Hai probabilmente ragione. In un certo senso, potrebbe essere un mood globale che guida la musica verso quel tipo di stile. Tuttavia, ci sono un’infinità di party, dj e persone che supportano la techno in tutto il mondo, per cui non devi per forza essere come gli altri. Se vuoi mettere più melodie e armonie nel tuo set o nella tua musica, fallo! Ci sarà sicuramente qualcuno che lo apprezzerà.
Parliamo della scena giapponese: nella cultura giapponese in generale, mi sembra che la tecnologia abbia un ruolo molto importante. Vedi un collegamento tra questo e la popolarità che la techno sembra avere in Giappone? (Penso non solo a te, ma anche ad altri artisti techno giapponesi importanti come Takkyu Ishino)
Penso che tu abbia ragione. I giapponesi sono da sempre persone ben disposte verso la tecnologia e le macchine. Dopo la guerra, il paese è tornato sulla mappa del mondo con la produzione industriale ed elettronica. Nello stesso periodo abbiamo iniziato ad avere i prodotti elettronici più recenti in giro per casa. Abbiamo avuto un’esplosione di Space Invaders e di altri videogiochi alla fine degli anni ’70, e contemporaneamente c’era un movimento techno pop molto forte nella nostra scena musicale, con artisti come la Yellow Magic Orchestra. In fondo, siamo sempre stati abituati ai suoni e alla musica elettronici.

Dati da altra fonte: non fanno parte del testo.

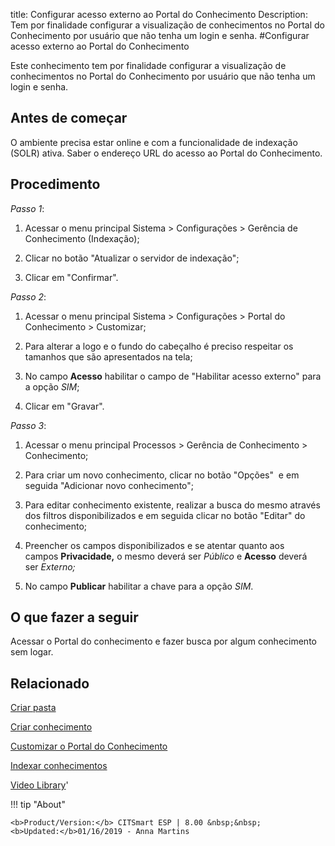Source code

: title: Configurar acesso externo ao Portal do Conhecimento
Description: Tem por finalidade configurar a visualização de conhecimentos no Portal do Conhecimento por usuário que não tenha um login e senha.
#Configurar acesso externo ao Portal do Conhecimento

Este conhecimento tem por finalidade configurar a visualização de conhecimentos
no Portal do Conhecimento por usuário que não tenha um login e senha.

Antes de começar
------------------

O ambiente precisa estar online e com a funcionalidade de indexação (SOLR)
ativa. Saber o endereço URL do acesso ao Portal do Conhecimento.

Procedimento
--------------

*Passo 1*:

1.  Acessar o menu principal Sistema \> Configurações \> Gerência de
    Conhecimento (Indexação);

2.  Clicar no botão "Atualizar o servidor de indexação";

3.  Clicar em "Confirmar".

*Passo 2*:

1.  Acessar o menu principal Sistema \> Configurações \> Portal do Conhecimento
    \> Customizar;

2.  Para alterar a logo e o fundo do cabeçalho é preciso respeitar os tamanhos
    que são apresentados na tela;

3.  No campo **Acesso** habilitar o campo de "Habilitar acesso externo" para a
    opção *SIM*;

4.  Clicar em "Gravar".

*Passo 3*:

1.  Acessar o menu principal Processos \> Gerência de Conhecimento \>
    Conhecimento;

2.  Para criar um novo conhecimento, clicar no botão "Opções"  e em seguida
    "Adicionar novo conhecimento";

3.  Para editar conhecimento existente, realizar a busca do mesmo através dos
    filtros disponibilizados e em seguida clicar no botão "Editar" do
    conhecimento;

4.  Preencher os campos disponibilizados e se atentar quanto aos
    campos **Privacidade,** o mesmo deverá ser *Público* e **Acesso** deverá
    ser *Externo;*

5.  No campo **Publicar** habilitar a chave para a opção *SIM*.

O que fazer a seguir
--------------------

Acessar o Portal do conhecimento e fazer busca por algum conhecimento sem logar.


Relacionado
----------

[Criar pasta](/pt-br/citsmart-esp-8/processes/knowledge/configuration/create-folder.html)

[Criar conhecimento](/pt-br/citsmart-esp-8/processes/knowledge/use/create-knowledge.html)

[Customizar o Portal do Conhecimento](/pt-br/citsmart-esp-8/platform-administration/environment-configuration/knowledge-portal-customize-knowledge-portal.html)

[Indexar conhecimentos](/pt-br/citsmart-esp-8/platform-administration/data-indexing/management.html)


<i class='fa fa-youtube-play  fa-2x' style='color:#97ce17;vertical-align: middle;'> </i> [Video Library](https://www.youtube.com/playlist?list=PLB5qK2uzf2RMbaWr-pRsc9bsaVnc_xTzd)'

!!! tip "About"

    <b>Product/Version:</b> CITSmart ESP | 8.00 &nbsp;&nbsp;
    <b>Updated:</b>01/16/2019 - Anna Martins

A proposito: anche se ormai viviamo in un mondo globalizzato in cui tutti hanno accesso alla musica di ogni paese, sembra che la musica giapponese che arriva in Europa sia ancora molto poca: c’è qualcosa che arrivi dal Giappone – degli artisti, delle etichette, o qualcos’altro – che pensi potremmo esserci persi?
Giusto. Ci sono molti artisti validi ma sembrerebbe che non siano così bravi nel promuoversi. Io stesso scopro nuovi talenti miei connazionali quando escono sulle etichette europee, non su quelle giapponesi. Se devo dirti dei nomi che seguo, ti dico Sodeyama, A.Mochi, Hideo Kobayashi e Satoshi Fumi. Per quanto riguarda le etichette, la Bass Works, gestita da Sugiurumn, stampa un sacco di cose di artisti giapponesi e sta iniziando ad avere successo. Ho anche fatto qualche remix per loro.

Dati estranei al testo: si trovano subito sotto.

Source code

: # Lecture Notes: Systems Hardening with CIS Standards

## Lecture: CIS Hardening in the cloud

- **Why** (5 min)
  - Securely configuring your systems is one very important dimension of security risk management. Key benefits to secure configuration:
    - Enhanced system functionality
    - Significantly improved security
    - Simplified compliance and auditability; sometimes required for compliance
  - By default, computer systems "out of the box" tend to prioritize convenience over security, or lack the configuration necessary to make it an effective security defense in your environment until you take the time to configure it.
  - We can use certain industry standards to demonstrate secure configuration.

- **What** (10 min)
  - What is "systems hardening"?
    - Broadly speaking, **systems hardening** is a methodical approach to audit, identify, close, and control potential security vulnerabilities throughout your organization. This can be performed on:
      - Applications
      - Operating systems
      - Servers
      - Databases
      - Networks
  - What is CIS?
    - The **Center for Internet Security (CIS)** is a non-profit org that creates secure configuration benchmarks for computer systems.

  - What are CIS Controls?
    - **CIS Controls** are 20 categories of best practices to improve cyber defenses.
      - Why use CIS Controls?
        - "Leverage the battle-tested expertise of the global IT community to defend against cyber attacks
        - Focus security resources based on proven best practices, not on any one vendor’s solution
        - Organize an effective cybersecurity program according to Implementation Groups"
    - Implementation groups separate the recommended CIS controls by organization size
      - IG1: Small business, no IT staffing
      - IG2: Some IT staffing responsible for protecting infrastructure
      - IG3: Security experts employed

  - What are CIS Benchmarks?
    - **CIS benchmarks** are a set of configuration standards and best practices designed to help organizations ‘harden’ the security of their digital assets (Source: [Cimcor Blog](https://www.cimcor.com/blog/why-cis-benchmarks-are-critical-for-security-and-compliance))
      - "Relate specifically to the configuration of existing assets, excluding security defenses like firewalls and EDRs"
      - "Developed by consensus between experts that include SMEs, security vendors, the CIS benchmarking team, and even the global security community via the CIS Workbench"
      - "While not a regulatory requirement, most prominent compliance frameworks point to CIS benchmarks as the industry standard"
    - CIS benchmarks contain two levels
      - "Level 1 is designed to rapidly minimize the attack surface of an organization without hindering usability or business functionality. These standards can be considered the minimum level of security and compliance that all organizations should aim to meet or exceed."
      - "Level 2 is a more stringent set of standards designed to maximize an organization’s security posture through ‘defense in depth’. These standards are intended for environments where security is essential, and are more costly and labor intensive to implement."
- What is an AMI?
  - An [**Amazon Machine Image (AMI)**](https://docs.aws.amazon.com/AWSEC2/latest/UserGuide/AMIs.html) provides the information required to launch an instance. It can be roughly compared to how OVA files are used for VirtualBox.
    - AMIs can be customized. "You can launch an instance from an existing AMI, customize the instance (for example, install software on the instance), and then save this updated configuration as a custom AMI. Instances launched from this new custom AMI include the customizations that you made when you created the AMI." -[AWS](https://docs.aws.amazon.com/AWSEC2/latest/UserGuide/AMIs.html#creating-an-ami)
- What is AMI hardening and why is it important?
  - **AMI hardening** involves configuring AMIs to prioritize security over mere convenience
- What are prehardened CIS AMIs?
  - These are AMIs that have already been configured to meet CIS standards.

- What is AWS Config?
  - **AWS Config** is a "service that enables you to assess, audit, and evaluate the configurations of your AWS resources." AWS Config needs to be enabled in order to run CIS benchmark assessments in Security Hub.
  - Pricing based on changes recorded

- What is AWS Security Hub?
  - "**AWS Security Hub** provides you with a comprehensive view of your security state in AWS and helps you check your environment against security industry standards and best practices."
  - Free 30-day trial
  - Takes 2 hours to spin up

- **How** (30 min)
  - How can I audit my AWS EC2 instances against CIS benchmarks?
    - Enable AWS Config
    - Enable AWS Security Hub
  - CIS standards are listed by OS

Tornando al tuo passato e al tema delle tue collaborazioni con altri artisti, una delle mie tracce preferite tra le tue è il vocal mix di “Iceblink”, in cui canta Ann Saunderson, che è l’unica traccia tua che io conosca con una parte vocale: dato che la scena giapponese conta molte voci validissime, hai mai pensato di fare qualcos’altro con un cantato? E com’è iniziata la collaborazione con Ann Saunderson, a proposito?

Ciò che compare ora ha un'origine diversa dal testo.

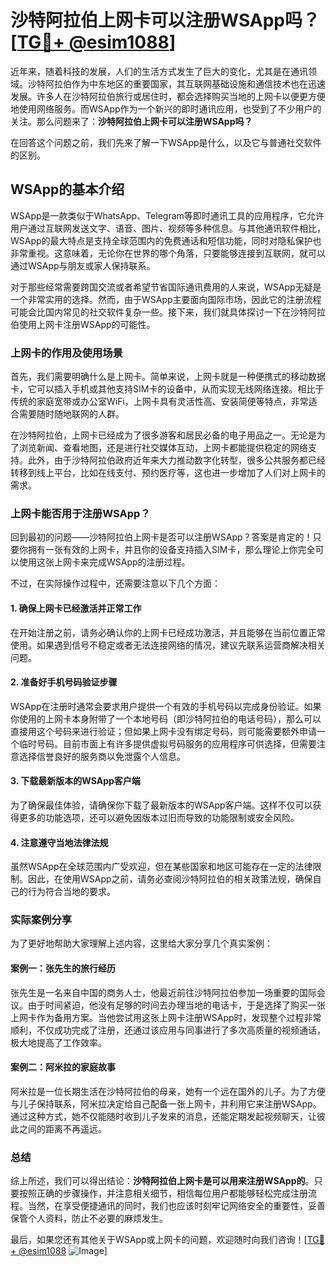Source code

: # 沙特阿拉伯上网卡可以注册WSApp吗？[[TG💪+ @esim1088](https://t.me/s/esim1088)]

近年来，随着科技的发展，人们的生活方式发生了巨大的变化，尤其是在通讯领域。沙特阿拉伯作为中东地区的重要国家，其互联网基础设施和通信技术也在迅速发展。许多人在沙特阿拉伯旅行或居住时，都会选择购买当地的上网卡以便更方便地使用网络服务。而WSApp作为一个新兴的即时通讯应用，也受到了不少用户的关注。那么问题来了：**沙特阿拉伯上网卡可以注册WSApp吗？**

在回答这个问题之前，我们先来了解一下WSApp是什么，以及它与普通社交软件的区别。

## WSApp的基本介绍

WSApp是一款类似于WhatsApp、Telegram等即时通讯工具的应用程序，它允许用户通过互联网发送文字、语音、图片、视频等多种信息。与其他通讯软件相比，WSApp的最大特点是支持全球范围内的免费通话和短信功能，同时对隐私保护也非常重视。这意味着，无论你在世界的哪个角落，只要能够连接到互联网，就可以通过WSApp与朋友或家人保持联系。

对于那些经常需要跨国交流或者希望节省国际通讯费用的人来说，WSApp无疑是一个非常实用的选择。然而，由于WSApp主要面向国际市场，因此它的注册流程可能会比国内常见的社交软件复杂一些。接下来，我们就具体探讨一下在沙特阿拉伯使用上网卡注册WSApp的可能性。

### 上网卡的作用及使用场景

首先，我们需要明确什么是上网卡。简单来说，上网卡就是一种便携式的移动数据卡，它可以插入手机或其他支持SIM卡的设备中，从而实现无线网络连接。相比于传统的家庭宽带或办公室WiFi，上网卡具有灵活性高、安装简便等特点，非常适合需要随时随地联网的人群。

在沙特阿拉伯，上网卡已经成为了很多游客和居民必备的电子用品之一。无论是为了浏览新闻、查看地图，还是进行社交媒体互动，上网卡都能提供稳定的网络支持。此外，由于沙特阿拉伯政府近年来大力推动数字化转型，很多公共服务都已经转移到线上平台，比如在线支付、预约医疗等，这也进一步增加了人们对上网卡的需求。

### 上网卡能否用于注册WSApp？

回到最初的问题——沙特阿拉伯上网卡是否可以注册WSApp？答案是肯定的！只要你拥有一张有效的上网卡，并且你的设备支持插入SIM卡，那么理论上你完全可以使用这张上网卡来完成WSApp的注册过程。

不过，在实际操作过程中，还需要注意以下几个方面：

#### 1. 确保上网卡已经激活并正常工作
在开始注册之前，请务必确认你的上网卡已经成功激活，并且能够在当前位置正常使用。如果遇到信号不稳定或者无法连接网络的情况，建议先联系运营商解决相关问题。

#### 2. 准备好手机号码验证步骤
WSApp在注册时通常会要求用户提供一个有效的手机号码以完成身份验证。如果你使用的上网卡本身附带了一个本地号码（即沙特阿拉伯的电话号码），那么可以直接用这个号码来进行验证；但如果上网卡没有绑定号码，则可能需要额外申请一个临时号码。目前市面上有许多提供虚拟号码服务的应用程序可供选择，但需要注意选择信誉良好的服务商以免泄露个人信息。

#### 3. 下载最新版本的WSApp客户端
为了确保最佳体验，请确保你下载了最新版本的WSApp客户端。这样不仅可以获得更多的功能选项，还可以避免因版本过旧而导致的功能限制或安全风险。

#### 4. 注意遵守当地法律法规
虽然WSApp在全球范围内广受欢迎，但在某些国家和地区可能存在一定的法律限制。因此，在使用WSApp之前，请务必查阅沙特阿拉伯的相关政策法规，确保自己的行为符合当地的要求。

### 实际案例分享

为了更好地帮助大家理解上述内容，这里给大家分享几个真实案例：

#### 案例一：张先生的旅行经历
张先生是一名来自中国的商务人士，他最近前往沙特阿拉伯参加一场重要的国际会议。由于时间紧迫，他没有足够的时间去办理当地的电话卡，于是选择了购买一张上网卡作为备用方案。当他尝试用这张上网卡注册WSApp时，发现整个过程非常顺利，不仅成功完成了注册，还通过该应用与同事进行了多次高质量的视频通话，极大地提高了工作效率。

#### 案例二：阿米拉的家庭故事
阿米拉是一位长期生活在沙特阿拉伯的母亲，她有一个远在国外的儿子。为了方便与儿子保持联系，阿米拉决定给自己配备一张上网卡，并利用它来注册WSApp。通过这种方式，她不仅能随时收到儿子发来的消息，还能定期发起视频聊天，让彼此之间的距离不再遥远。

### 总结

综上所述，我们可以得出结论：**沙特阿拉伯上网卡是可以用来注册WSApp的**。只要按照正确的步骤操作，并注意相关细节，相信每位用户都能够轻松完成注册流程。当然，在享受便捷通讯的同时，我们也应该时刻牢记网络安全的重要性，妥善保管个人资料，防止不必要的麻烦发生。

最后，如果您还有其他关于WSApp或上网卡的问题，欢迎随时向我们咨询！[[TG💪+ @esim1088](https://t.me/s/esim1088) ![Image](https://i.postimg.cc/4NQfJmqS/Snipaste-2025-05-13-00-14-12.png)]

Non è Ann Saunderson. E’ Paris Grey, una dei componenti originari degli Inner City. Come è successo è stato che nel 2000 avevo già prodotto la versione originale strumentale come tema portante per un film giapponese intitolato “Whiteout”. Poi volevo una vocal version per MTV, le radio, eccetera e ho chiesto a Kevin Saunderson di realizzare la produzione vocale della traccia con Paris. Ero un ammiratore del loro lavoro, per cui è stata una scelta naturale per me. Un aneddoto tecnico su quella collaborazione è che è stata la mia primissima collaborazione realizzata scambiando dati di ProTools. Era qualcosa di nuovo allora ed ero estremamente eccitato all’idea di poterlo fare, ricordo. A proposito, ho anche un’altra traccia vocale contenuta nell’album “Music For Daydreams” prodotto con il mio alias Metropolitan Harmonic Formulas. La traccia “Equinox” è cantata da una cantante jazz nippo-americana di nome Emi Meyer.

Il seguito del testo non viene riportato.